Monday, Dec. 22, 1930

Merger

A musical merger capitalized by Columbia Broadcasting System to the extent of some three million dollars and involving seven leading concert managementssbwas last week effected in Manhattan. Immediate advantage of the merger appeared to lie in the economies made possible by unified management, elimination of petty competition and wasteful duplication. (Small cities have sometimes had three artists of the first magnitude performing within a single week, then no more music for the rest of the season). The merger does not necessarily provide for an immediate program of broadcasting by the management's famed artists over Columbia's chain, since many are bound by contract to other sponsors (Metropolitan Opera, Victor Talking Machine Co.). Columbia's present great contribution is the nation-wide broadcasting of New York Philharmonic concerts. Last week's merger is a move whose major effects lie well in the future, a smart, forehanded move by the managers and by President William S. Paley of the Columbia chain who is majority stockholder of the New Columbia Concerts Corp. For in order to hold its public, particularly if & when television becomes a competitive factor, radio will eventually need the first-rate talent which experienced concert managers are best able to find, handle, exploit.

First Times

In three leading opera houses last weeK, new operas had their premieres:

P: In Chicago the people's reaction to Hamilton Forrest's modernized Camille (TIME, Dec. 15) was best reflected by Critic Edward Moore of the Chicago Tribune. Said he: "It may be that Camille will classify as one of the successes of the 1930 operatic season. If this should be so it will be due more than any one element to that amazing person, Mary Garden."

P: At Manhattan's Metropolitan Soprano Lucrezia Bori and Contralto Gladys Swarthout were piquant, sprightly and properly pleased by the la-di-da wooing of Tenor Armand Tokatyan and Baritone Mario Basiola. The piece was Italian Composer Felice Lattuada's pleasant if unimportant version of Moliere's Precicuses Ridicules, presented as curtain-raiser to Modeste Moussorgsky's boorish peasant farce, The Fair at Sorochintzy, whose premiere was given the fortnight before.
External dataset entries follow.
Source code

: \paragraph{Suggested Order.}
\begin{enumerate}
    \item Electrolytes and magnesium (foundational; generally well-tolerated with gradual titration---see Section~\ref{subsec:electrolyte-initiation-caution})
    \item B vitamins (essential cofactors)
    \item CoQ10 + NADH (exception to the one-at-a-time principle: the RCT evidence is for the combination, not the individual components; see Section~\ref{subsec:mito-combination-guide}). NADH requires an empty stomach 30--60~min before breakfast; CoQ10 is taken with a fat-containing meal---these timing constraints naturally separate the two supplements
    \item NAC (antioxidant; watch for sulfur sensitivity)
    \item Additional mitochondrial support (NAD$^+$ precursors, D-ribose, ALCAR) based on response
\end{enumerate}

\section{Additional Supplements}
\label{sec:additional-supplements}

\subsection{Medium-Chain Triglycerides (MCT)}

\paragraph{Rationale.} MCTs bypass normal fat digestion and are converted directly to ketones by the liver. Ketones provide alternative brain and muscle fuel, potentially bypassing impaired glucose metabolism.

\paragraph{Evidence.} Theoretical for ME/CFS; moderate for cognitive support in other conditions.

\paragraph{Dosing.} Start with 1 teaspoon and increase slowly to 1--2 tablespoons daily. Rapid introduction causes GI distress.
P: In Berlin at the Staatsoper Unter den Linden was given an opera Fremde Erde (Foreign Soil) by Austrian Composer Karol Rathaus. Rathaus's hero is a Lithuanian immigrant to the U. S., his first scene the steerage deck of a transatlantic liner. The tragic ending is emphasized by the appearance of two drunken sailors, one of them playing "Yankee Doodle" a raucous accordion.

-Some artists represented by these managements: Sopranos Rosa Ponselle, Maria Jeritza, Elisabeth Rethberg, Amelita Galli-Curci; Violinists Jascha Heifetz, Mischa Elman, Albert Spalding, Yehudi Menuhin, Ruggiero Ricci, Efrem Zimbalist; Pianists Harold Bauer, Ossip Gabrilowitsch, Jose Iturbi.